Talent isn't passed down in the genes; it's passed down in the mindset.
In light of educating myself on this subject, I read this book. I have known about this book for years now but I was only able to read and finish it last month. It's a Psychology classic, 264 pages long, and it's been widely read since it's inception in 2006. It still garners reception until today.
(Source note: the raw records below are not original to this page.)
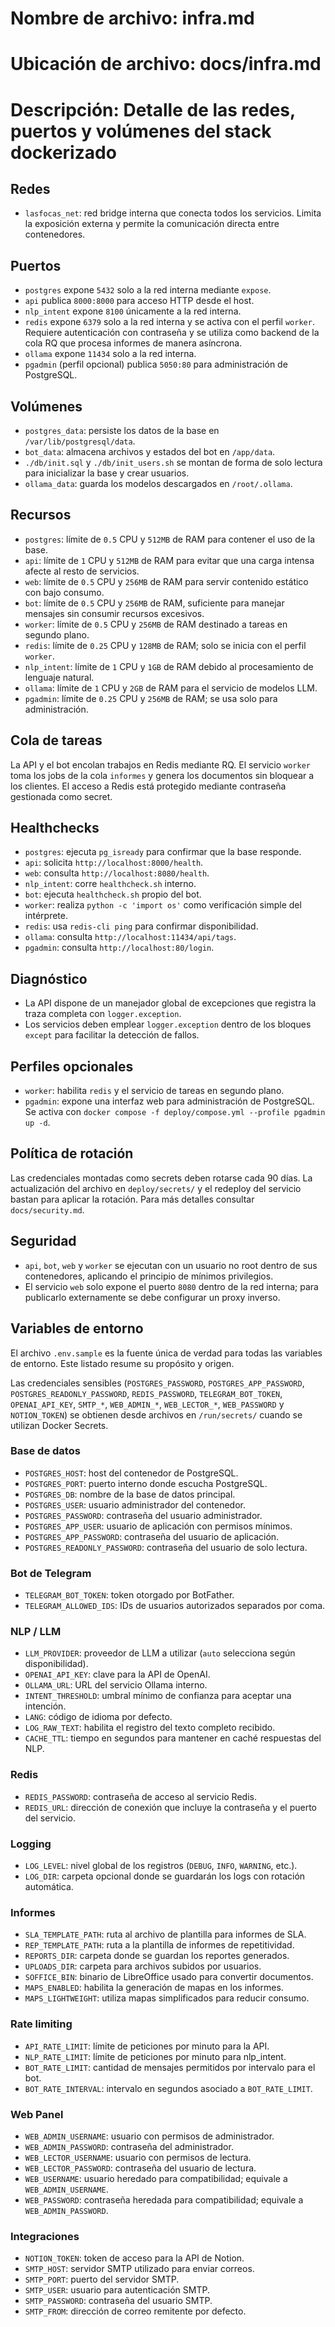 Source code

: # Nombre de archivo: infra.md
# Ubicación de archivo: docs/infra.md
# Descripción: Detalle de las redes, puertos y volúmenes del stack dockerizado

## Redes

- `lasfocas_net`: red bridge interna que conecta todos los servicios. Limita la exposición externa y permite la comunicación directa entre contenedores.

## Puertos

- `postgres` expone `5432` solo a la red interna mediante `expose`.
- `api` publica `8000:8000` para acceso HTTP desde el host.
- `nlp_intent` expone `8100` únicamente a la red interna.
- `redis` expone `6379` solo a la red interna y se activa con el perfil `worker`.
  Requiere autenticación con contraseña y se utiliza como backend de la cola RQ que procesa informes de manera asíncrona.
- `ollama` expone `11434` solo a la red interna.
- `pgadmin` (perfil opcional) publica `5050:80` para administración de PostgreSQL.

## Volúmenes

- `postgres_data`: persiste los datos de la base en `/var/lib/postgresql/data`.
- `bot_data`: almacena archivos y estados del bot en `/app/data`.
- `./db/init.sql` y `./db/init_users.sh` se montan de forma de solo lectura para inicializar la base y crear usuarios.
- `ollama_data`: guarda los modelos descargados en `/root/.ollama`.

## Recursos

- `postgres`: límite de `0.5` CPU y `512MB` de RAM para contener el uso de la base.
- `api`: límite de `1` CPU y `512MB` de RAM para evitar que una carga intensa afecte al resto de servicios.
- `web`: límite de `0.5` CPU y `256MB` de RAM para servir contenido estático con bajo consumo.
- `bot`: límite de `0.5` CPU y `256MB` de RAM, suficiente para manejar mensajes sin consumir recursos excesivos.
- `worker`: límite de `0.5` CPU y `256MB` de RAM destinado a tareas en segundo plano.
- `redis`: límite de `0.25` CPU y `128MB` de RAM; solo se inicia con el perfil `worker`.
- `nlp_intent`: límite de `1` CPU y `1GB` de RAM debido al procesamiento de lenguaje natural.
- `ollama`: límite de `1` CPU y `2GB` de RAM para el servicio de modelos LLM.
- `pgadmin`: límite de `0.25` CPU y `256MB` de RAM; se usa solo para administración.

## Cola de tareas

La API y el bot encolan trabajos en Redis mediante RQ. El servicio `worker` toma los
jobs de la cola `informes` y genera los documentos sin bloquear a los clientes. El
acceso a Redis está protegido mediante contraseña gestionada como secret.

## Healthchecks

- `postgres`: ejecuta `pg_isready` para confirmar que la base responde.
- `api`: solicita `http://localhost:8000/health`.
- `web`: consulta `http://localhost:8080/health`.
- `nlp_intent`: corre `healthcheck.sh` interno.
- `bot`: ejecuta `healthcheck.sh` propio del bot.
- `worker`: realiza `python -c 'import os'` como verificación simple del intérprete.
- `redis`: usa `redis-cli ping` para confirmar disponibilidad.
- `ollama`: consulta `http://localhost:11434/api/tags`.
- `pgadmin`: consulta `http://localhost:80/login`.

## Diagnóstico

- La API dispone de un manejador global de excepciones que registra la traza completa con `logger.exception`.
- Los servicios deben emplear `logger.exception` dentro de los bloques `except` para facilitar la detección de fallos.

## Perfiles opcionales

- `worker`: habilita `redis` y el servicio de tareas en segundo plano.
- `pgadmin`: expone una interfaz web para administración de PostgreSQL.
  Se activa con `docker compose -f deploy/compose.yml --profile pgadmin up -d`.

## Política de rotación

Las credenciales montadas como secrets deben rotarse cada 90 días.
La actualización del archivo en `deploy/secrets/` y el redeploy del servicio bastan para aplicar la rotación.
Para más detalles consultar `docs/security.md`.

## Seguridad

- `api`, `bot`, `web` y `worker` se ejecutan con un usuario no root dentro de sus contenedores, aplicando el principio de mínimos privilegios.
- El servicio `web` solo expone el puerto `8080` dentro de la red interna; para publicarlo externamente se debe configurar un proxy inverso.

## Variables de entorno

El archivo `.env.sample` es la fuente única de verdad para todas las variables de entorno. Este listado resume su propósito y origen.

Las credenciales sensibles (`POSTGRES_PASSWORD`, `POSTGRES_APP_PASSWORD`, `POSTGRES_READONLY_PASSWORD`, `REDIS_PASSWORD`, `TELEGRAM_BOT_TOKEN`, `OPENAI_API_KEY`, `SMTP_*`, `WEB_ADMIN_*`, `WEB_LECTOR_*`, `WEB_PASSWORD` y `NOTION_TOKEN`) se obtienen desde archivos en `/run/secrets/` cuando se utilizan Docker Secrets.

### Base de datos
- `POSTGRES_HOST`: host del contenedor de PostgreSQL.
- `POSTGRES_PORT`: puerto interno donde escucha PostgreSQL.
- `POSTGRES_DB`: nombre de la base de datos principal.
- `POSTGRES_USER`: usuario administrador del contenedor.
- `POSTGRES_PASSWORD`: contraseña del usuario administrador.
- `POSTGRES_APP_USER`: usuario de aplicación con permisos mínimos.
- `POSTGRES_APP_PASSWORD`: contraseña del usuario de aplicación.
- `POSTGRES_READONLY_PASSWORD`: contraseña del usuario de solo lectura.

### Bot de Telegram
- `TELEGRAM_BOT_TOKEN`: token otorgado por BotFather.
- `TELEGRAM_ALLOWED_IDS`: IDs de usuarios autorizados separados por coma.

### NLP / LLM
- `LLM_PROVIDER`: proveedor de LLM a utilizar (`auto` selecciona según disponibilidad).
- `OPENAI_API_KEY`: clave para la API de OpenAI.
- `OLLAMA_URL`: URL del servicio Ollama interno.
- `INTENT_THRESHOLD`: umbral mínimo de confianza para aceptar una intención.
- `LANG`: código de idioma por defecto.
- `LOG_RAW_TEXT`: habilita el registro del texto completo recibido.
- `CACHE_TTL`: tiempo en segundos para mantener en caché respuestas del NLP.

### Redis
- `REDIS_PASSWORD`: contraseña de acceso al servicio Redis.
- `REDIS_URL`: dirección de conexión que incluye la contraseña y el puerto del servicio.

### Logging
- `LOG_LEVEL`: nivel global de los registros (`DEBUG`, `INFO`, `WARNING`, etc.).
- `LOG_DIR`: carpeta opcional donde se guardarán los logs con rotación automática.

### Informes
- `SLA_TEMPLATE_PATH`: ruta al archivo de plantilla para informes de SLA.
- `REP_TEMPLATE_PATH`: ruta a la plantilla de informes de repetitividad.
- `REPORTS_DIR`: carpeta donde se guardan los reportes generados.
- `UPLOADS_DIR`: carpeta para archivos subidos por usuarios.
- `SOFFICE_BIN`: binario de LibreOffice usado para convertir documentos.
- `MAPS_ENABLED`: habilita la generación de mapas en los informes.
- `MAPS_LIGHTWEIGHT`: utiliza mapas simplificados para reducir consumo.

### Rate limiting
- `API_RATE_LIMIT`: límite de peticiones por minuto para la API.
- `NLP_RATE_LIMIT`: límite de peticiones por minuto para nlp_intent.
- `BOT_RATE_LIMIT`: cantidad de mensajes permitidos por intervalo para el bot.
- `BOT_RATE_INTERVAL`: intervalo en segundos asociado a `BOT_RATE_LIMIT`.

### Web Panel
- `WEB_ADMIN_USERNAME`: usuario con permisos de administrador.
- `WEB_ADMIN_PASSWORD`: contraseña del administrador.
- `WEB_LECTOR_USERNAME`: usuario con permisos de lectura.
- `WEB_LECTOR_PASSWORD`: contraseña del usuario de lectura.
- `WEB_USERNAME`: usuario heredado para compatibilidad; equivale a `WEB_ADMIN_USERNAME`.
- `WEB_PASSWORD`: contraseña heredada para compatibilidad; equivale a `WEB_ADMIN_PASSWORD`.

### Integraciones
- `NOTION_TOKEN`: token de acceso para la API de Notion.
- `SMTP_HOST`: servidor SMTP utilizado para enviar correos.
- `SMTP_PORT`: puerto del servidor SMTP.
- `SMTP_USER`: usuario para autenticación SMTP.
- `SMTP_PASSWORD`: contraseña del usuario SMTP.
- `SMTP_FROM`: dirección de correo remitente por defecto.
It is a staple in the field of developmental psychology and is considered "one of the most influential book written about motivation"¹.
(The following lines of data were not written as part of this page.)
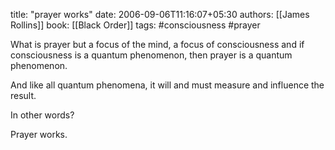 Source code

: 
title: "prayer works"
date: 2006-09-06T11:16:07+05:30
authors: [[James Rollins]]
book: [[Black Order]]
tags: #consciousness #prayer

What is prayer but a focus of the mind, a focus of consciousness and if consciousness is a quantum phenomenon, then prayer is a quantum phenomenon.

And like all quantum phenomena, it will and must measure and influence the result.

In other words?

Prayer works.
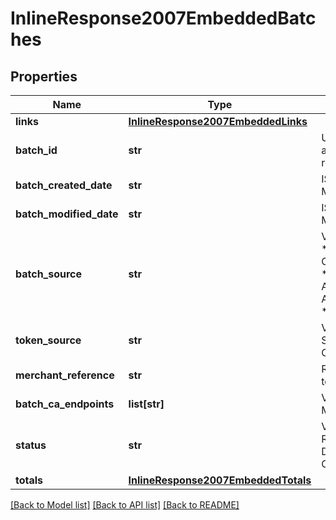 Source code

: # InlineResponse2007EmbeddedBatches

## Properties
Name | Type | Description | Notes
------------ | ------------- | ------------- | -------------
**links** | [**InlineResponse2007EmbeddedLinks**](InlineResponse2007EmbeddedLinks.md) |  | [optional] 
**batch_id** | **str** | Unique identification number assigned to the submitted request. | [optional] 
**batch_created_date** | **str** | ISO-8601 format: yyyy-MM-ddTHH:mm:ssZ | [optional] 
**batch_modified_date** | **str** | ISO-8601 format: yyyy-MM-ddTHH:mm:ssZ | [optional] 
**batch_source** | **str** | Valid Values:   * SCHEDULER   * TOKEN_API   * CREDIT_CARD_FILE_UPLOAD   * AMEX_REGSITRY   * AMEX_REGISTRY_API   * AMEX_REGISTRY_API_SYNC   * AMEX_MAINTENANCE  | [optional] 
**token_source** | **str** | Valid Values:   * SECURE_STORAGE   * TMS   * CYBERSOURCE  | [optional] 
**merchant_reference** | **str** | Reference used by merchant to identify batch. | [optional] 
**batch_ca_endpoints** | **list[str]** | Valid Values:   * VISA   * MASTERCARD   * AMEX  | [optional] 
**status** | **str** | Valid Values:   * REJECTED   * RECEIVED   * VALIDATED   * DECLINED   * PROCESSING   * COMPLETE  | [optional] 
**totals** | [**InlineResponse2007EmbeddedTotals**](InlineResponse2007EmbeddedTotals.md) |  | [optional] 

[[Back to Model list]](../README.md#documentation-for-models) [[Back to API list]](../README.md#documentation-for-api-endpoints) [[Back to README]](../README.md)



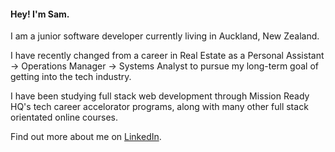 #### Hey! I'm Sam.

I am a junior software developer currently living in Auckland, New Zealand.

I have recently changed from a career in Real Estate as a Personal Assistant -> Operations Manager -> Systems Analyst to pursue my long-term goal of getting into the tech industry.

I have been studying full stack web development through Mission Ready HQ's tech career accelorator programs, along with many other full stack orientated online courses.

Find out more about me on [LinkedIn](https://www.linkedin.com/in/sam-mccathie-aa0923176/).

<!--
**Sam-McCathie/Sam-McCathie** is a ✨ _special_ ✨ repository because its `README.md` (this file) appears on your GitHub profile.

Here are some ideas to get you started:

- 🔭 I’m currently working on ...
- 🌱 I’m currently learning ...
- 👯 I’m looking to collaborate on ...
- 🤔 I’m looking for help with ...
- 💬 Ask me about ...
- 📫 How to reach me: ...
- 😄 Pronouns: ...
- ⚡ Fun fact: ...
-->


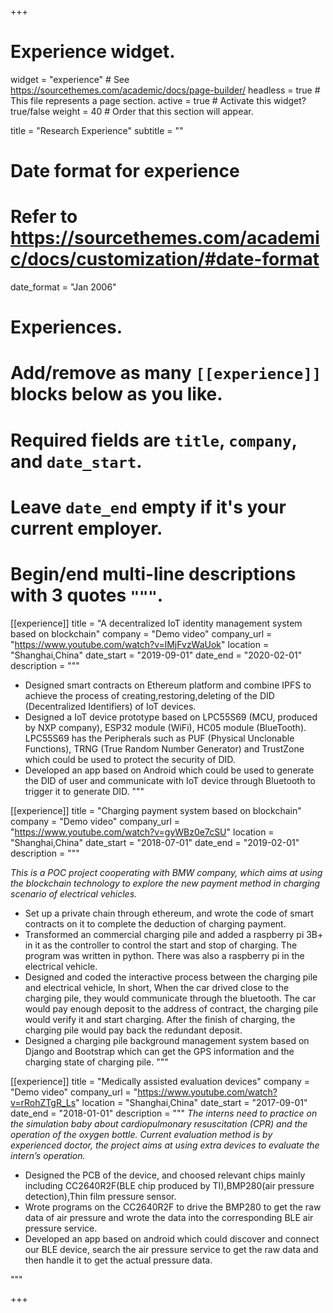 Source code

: +++
# Experience widget.
widget = "experience"  # See https://sourcethemes.com/academic/docs/page-builder/
headless = true  # This file represents a page section.
active = true  # Activate this widget? true/false
weight = 40  # Order that this section will appear.

title = "Research Experience"
subtitle = ""

# Date format for experience
#   Refer to https://sourcethemes.com/academic/docs/customization/#date-format
date_format = "Jan 2006"

# Experiences.
#   Add/remove as many `[[experience]]` blocks below as you like.
#   Required fields are `title`, `company`, and `date_start`.
#   Leave `date_end` empty if it's your current employer.
#   Begin/end multi-line descriptions with 3 quotes `"""`.
[[experience]]
  title = "A decentralized IoT identity management system based on blockchain"
  company = "Demo video"
  company_url = "https://www.youtube.com/watch?v=lMjFvzWaUok"
  location = "Shanghai,China"
  date_start = "2019-09-01"
  date_end = "2020-02-01"
  description = """
  
  * Designed smart contracts on Ethereum platform and combine IPFS to achieve the process of creating,restoring,deleting of the DID (Decentralized Identifiers) of IoT devices.
  * Designed a IoT device prototype based on LPC55S69 (MCU, produced by NXP company), ESP32 module (WiFi), HC05 module (BlueTooth). LPC55S69 has the Peripherals such as PUF (Physical Unclonable Functions), TRNG (True Random Number Generator) and TrustZone which could be used to protect the security of DID.
  * Developed an app based on Android which could be used to generate the DID of user and communicate with IoT device through Bluetooth to trigger it to generate DID.
  """

[[experience]]
  title = "Charging payment system based on blockchain"
  company = "Demo video"
  company_url = "https://www.youtube.com/watch?v=gyWBz0e7cSU"
  location = "Shanghai,China"
  date_start = "2018-07-01"
  date_end = "2019-02-01"
  description = """

  *This is a POC project cooperating with BMW company, which aims at using the blockchain technology to explore the new payment method in charging scenario of electrical vehicles.*
  * Set up a private chain through ethereum, and wrote the code of smart contracts on it to complete the deduction of charging payment.
  * Transformed an commercial charging pile and added a raspberry pi 3B+ in it as the controller to control the start and stop of charging. The program was written in python. There was also a raspberry pi in the electrical vehicle.
  * Designed and coded the interactive process between the charging pile and electrical vehicle, In short, When the car drived close to the charging pile, they would communicate through the bluetooth. The car would pay enough deposit to the address of contract, the charging pile would verify it and start charging. After the finish of charging, the charging pile would pay back the redundant deposit.
  * Designed a charging pile background management system based on Django and Bootstrap which can get the GPS information and the charging state of charging pile.
  """

[[experience]]
  title = "Medically assisted evaluation devices"
  company = "Demo video"
  company_url = "https://www.youtube.com/watch?v=rRohZTgR_Ls"
  location = "Shanghai,China"
  date_start = "2017-09-01"
  date_end = "2018-01-01"
  description = """
  *The interns need to practice on the simulation baby about cardiopulmonary resuscitation (CPR) and the operation of the oxygen bottle. Current evaluation method is by experienced doctor, the project aims at using extra devices to evaluate the intern’s operation.*
  * Designed the PCB of the device, and choosed relevant chips mainly including CC2640R2F(BLE chip produced by TI),BMP280(air pressure detection),Thin film pressure sensor.
  * Wrote programs on the CC2640R2F to drive the BMP280 to get the raw data of air pressure and wrote the data into the corresponding BLE air pressure service.
  * Developed an app based on android which could discover and connect our BLE device, search the air pressure service to get the raw data and then handle it to get the actual pressure data.
  
  """

+++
Its author, Carol Dweck, a Psychology professor at Stanford University, is regarded as a leading researcher in the fields of personality and Social Psychology.
The Fixed Mindset
The Growth Mindset
On Parenting
Praising children's intelligence harms their motivation and performance.
The Fixed mindset is very tempting. It seems to promise children a lifetime of worth, success and admiration for just sitting there and being who they are.
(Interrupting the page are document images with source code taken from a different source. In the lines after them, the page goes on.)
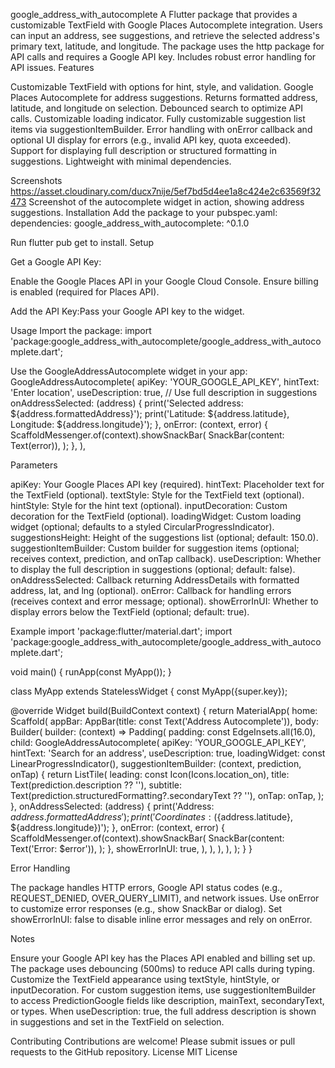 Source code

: google_address_with_autocomplete
A Flutter package that provides a customizable TextField with Google Places Autocomplete integration. Users can input an address, see suggestions, and retrieve the selected address's primary text, latitude, and longitude. The package uses the http package for API calls and requires a Google API key. Includes robust error handling for API issues.
Features

Customizable TextField with options for hint, style, and validation.
Google Places Autocomplete for address suggestions.
Returns formatted address, latitude, and longitude on selection.
Debounced search to optimize API calls.
Customizable loading indicator.
Fully customizable suggestion list items via suggestionItemBuilder.
Error handling with onError callback and optional UI display for errors (e.g., invalid API key, quota exceeded).
Support for displaying full description or structured formatting in suggestions.
Lightweight with minimal dependencies.

Screenshots
https://asset.cloudinary.com/ducx7nije/5ef7bd5d4ee1a8c424e2c63569f32473
Screenshot of the autocomplete widget in action, showing address suggestions.
Installation
Add the package to your pubspec.yaml:
dependencies:
  google_address_with_autocomplete: ^0.1.0

Run flutter pub get to install.
Setup

Get a Google API Key:

Enable the Google Places API in your Google Cloud Console.
Ensure billing is enabled (required for Places API).


Add the API Key:Pass your Google API key to the widget.


Usage
Import the package:
import 'package:google_address_with_autocomplete/google_address_with_autocomplete.dart';

Use the GoogleAddressAutocomplete widget in your app:
GoogleAddressAutocomplete(
  apiKey: 'YOUR_GOOGLE_API_KEY',
  hintText: 'Enter location',
  useDescription: true, // Use full description in suggestions
  onAddressSelected: (address) {
    print('Selected address: ${address.formattedAddress}');
    print('Latitude: ${address.latitude}, Longitude: ${address.longitude}');
  },
  onError: (context, error) {
    ScaffoldMessenger.of(context).showSnackBar(
      SnackBar(content: Text(error)),
    );
  },
),

Parameters

apiKey: Your Google Places API key (required).
hintText: Placeholder text for the TextField (optional).
textStyle: Style for the TextField text (optional).
hintStyle: Style for the hint text (optional).
inputDecoration: Custom decoration for the TextField (optional).
loadingWidget: Custom loading widget (optional; defaults to a styled CircularProgressIndicator).
suggestionsHeight: Height of the suggestions list (optional; default: 150.0).
suggestionItemBuilder: Custom builder for suggestion items (optional; receives context, prediction, and onTap callback).
useDescription: Whether to display the full description in suggestions (optional; default: false).
onAddressSelected: Callback returning AddressDetails with formatted address, lat, and lng (optional).
onError: Callback for handling errors (receives context and error message; optional).
showErrorInUI: Whether to display errors below the TextField (optional; default: true).

Example
import 'package:flutter/material.dart';
import 'package:google_address_with_autocomplete/google_address_with_autocomplete.dart';

void main() {
  runApp(const MyApp());
}

class MyApp extends StatelessWidget {
  const MyApp({super.key});

  @override
  Widget build(BuildContext context) {
    return MaterialApp(
      home: Scaffold(
        appBar: AppBar(title: const Text('Address Autocomplete')),
        body: Builder(
          builder: (context) => Padding(
            padding: const EdgeInsets.all(16.0),
            child: GoogleAddressAutocomplete(
              apiKey: 'YOUR_GOOGLE_API_KEY',
              hintText: 'Search for an address',
              useDescription: true,
              loadingWidget: const LinearProgressIndicator(),
              suggestionItemBuilder: (context, prediction, onTap) {
                return ListTile(
                  leading: const Icon(Icons.location_on),
                  title: Text(prediction.description ?? ''),
                  subtitle: Text(prediction.structuredFormatting?.secondaryText ?? ''),
                  onTap: onTap,
                );
              },
              onAddressSelected: (address) {
                print('Address: ${address.formattedAddress}');
                print('Coordinates: (${address.latitude}, ${address.longitude})');
              },
              onError: (context, error) {
                ScaffoldMessenger.of(context).showSnackBar(
                  SnackBar(content: Text('Error: $error')),
                );
              },
              showErrorInUI: true,
            ),
          ),
        ),
      ),
    );
  }
}

Error Handling

The package handles HTTP errors, Google API status codes (e.g., REQUEST_DENIED, OVER_QUERY_LIMIT), and network issues.
Use onError to customize error responses (e.g., show SnackBar or dialog).
Set showErrorInUI: false to disable inline error messages and rely on onError.

Notes

Ensure your Google API key has the Places API enabled and billing set up.
The package uses debouncing (500ms) to reduce API calls during typing.
Customize the TextField appearance using textStyle, hintStyle, or inputDecoration.
For custom suggestion items, use suggestionItemBuilder to access PredictionGoogle fields like description, mainText, secondaryText, or types.
When useDescription: true, the full address description is shown in suggestions and set in the TextField on selection.

Contributing
Contributions are welcome! Please submit issues or pull requests to the GitHub repository.
License
MIT License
Real growth requires real effort. This is a fact of life that children with the fixed mindset will soon face. And this is why parenting is crucial in such case. Carol Dweck suggested that it is children's effort and desire to learn that must be praised rather than their talents. Doing so gives children a frame of mind grounded in the real process of growth and keeps them malleable. The focus shifts from self-image preservation into the effort that must be taken in order to grow. Motivation in the growth mindset is constructive rather than defensive. Children feel free to fail knowing that their very effort to try, even if they had not succeeded, is a marker of progress.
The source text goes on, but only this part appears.